# WORK ORDER:
Whenever a picture appears, leave it out while repeating all the other data exactly.

(Saved entries)
● ● ● ● ● ● ●

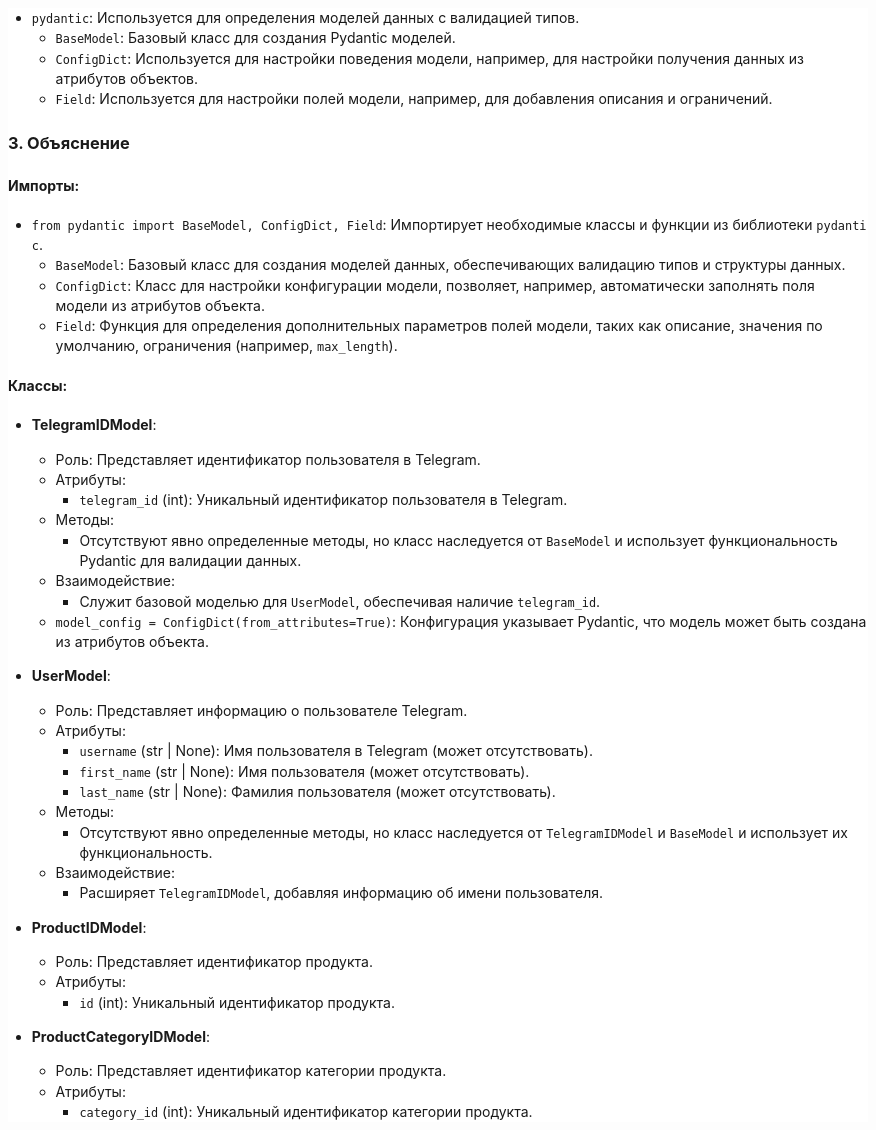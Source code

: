 -   `pydantic`: Используется для определения моделей данных с валидацией типов.
    -   `BaseModel`: Базовый класс для создания Pydantic моделей.
    -   `ConfigDict`: Используется для настройки поведения модели, например, для настройки получения данных из атрибутов объектов.
    -   `Field`: Используется для настройки полей модели, например, для добавления описания и ограничений.

### 3. Объяснение

#### Импорты:

-   `from pydantic import BaseModel, ConfigDict, Field`: Импортирует необходимые классы и функции из библиотеки `pydantic`.
    -   `BaseModel`: Базовый класс для создания моделей данных, обеспечивающих валидацию типов и структуры данных.
    -   `ConfigDict`: Класс для настройки конфигурации модели, позволяет, например, автоматически заполнять поля модели из атрибутов объекта.
    -   `Field`: Функция для определения дополнительных параметров полей модели, таких как описание, значения по умолчанию, ограничения (например, `max_length`).

#### Классы:

-   **TelegramIDModel**:
    -   Роль: Представляет идентификатор пользователя в Telegram.
    -   Атрибуты:
        -   `telegram_id` (int): Уникальный идентификатор пользователя в Telegram.
    -   Методы:
        -   Отсутствуют явно определенные методы, но класс наследуется от `BaseModel` и использует функциональность Pydantic для валидации данных.
    -   Взаимодействие:
        -   Служит базовой моделью для `UserModel`, обеспечивая наличие `telegram_id`.
    -   `model_config = ConfigDict(from_attributes=True)`: Конфигурация указывает Pydantic, что модель может быть создана из атрибутов объекта.

-   **UserModel**:
    -   Роль: Представляет информацию о пользователе Telegram.
    -   Атрибуты:
        -   `username` (str | None): Имя пользователя в Telegram (может отсутствовать).
        -   `first_name` (str | None): Имя пользователя (может отсутствовать).
        -   `last_name` (str | None): Фамилия пользователя (может отсутствовать).
    -   Методы:
        -   Отсутствуют явно определенные методы, но класс наследуется от `TelegramIDModel` и `BaseModel` и использует их функциональность.
    -   Взаимодействие:
        -   Расширяет `TelegramIDModel`, добавляя информацию об имени пользователя.

-   **ProductIDModel**:
    -   Роль: Представляет идентификатор продукта.
    -   Атрибуты:
        -   `id` (int): Уникальный идентификатор продукта.

-   **ProductCategoryIDModel**:
    -   Роль: Представляет идентификатор категории продукта.
    -   Атрибуты:
        -   `category_id` (int): Уникальный идентификатор категории продукта.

● ● ● ● ● ● ●

# ANSWER BELOW:
Source code

: -   `pydantic`: Используется для определения моделей данных с валидацией типов.
    -   `BaseModel`: Базовый класс для создания Pydantic моделей.
    -   `ConfigDict`: Используется для настройки поведения модели, например, для настройки получения данных из атрибутов объектов.
    -   `Field`: Используется для настройки полей модели, например, для добавления описания и ограничений.

### 3. Объяснение

#### Импорты:

-   `from pydantic import BaseModel, ConfigDict, Field`: Импортирует необходимые классы и функции из библиотеки `pydantic`.
    -   `BaseModel`: Базовый класс для создания моделей данных, обеспечивающих валидацию типов и структуры данных.
    -   `ConfigDict`: Класс для настройки конфигурации модели, позволяет, например, автоматически заполнять поля модели из атрибутов объекта.
    -   `Field`: Функция для определения дополнительных параметров полей модели, таких как описание, значения по умолчанию, ограничения (например, `max_length`).

#### Классы:

-   **TelegramIDModel**:
    -   Роль: Представляет идентификатор пользователя в Telegram.
    -   Атрибуты:
        -   `telegram_id` (int): Уникальный идентификатор пользователя в Telegram.
    -   Методы:
        -   Отсутствуют явно определенные методы, но класс наследуется от `BaseModel` и использует функциональность Pydantic для валидации данных.
    -   Взаимодействие:
        -   Служит базовой моделью для `UserModel`, обеспечивая наличие `telegram_id`.
    -   `model_config = ConfigDict(from_attributes=True)`: Конфигурация указывает Pydantic, что модель может быть создана из атрибутов объекта.

-   **UserModel**:
    -   Роль: Представляет информацию о пользователе Telegram.
    -   Атрибуты:
        -   `username` (str | None): Имя пользователя в Telegram (может отсутствовать).
        -   `first_name` (str | None): Имя пользователя (может отсутствовать).
        -   `last_name` (str | None): Фамилия пользователя (может отсутствовать).
    -   Методы:
        -   Отсутствуют явно определенные методы, но класс наследуется от `TelegramIDModel` и `BaseModel` и использует их функциональность.
    -   Взаимодействие:
        -   Расширяет `TelegramIDModel`, добавляя информацию об имени пользователя.

-   **ProductIDModel**:
    -   Роль: Представляет идентификатор продукта.
    -   Атрибуты:
        -   `id` (int): Уникальный идентификатор продукта.

-   **ProductCategoryIDModel**:
    -   Роль: Представляет идентификатор категории продукта.
    -   Атрибуты:
        -   `category_id` (int): Уникальный идентификатор категории продукта.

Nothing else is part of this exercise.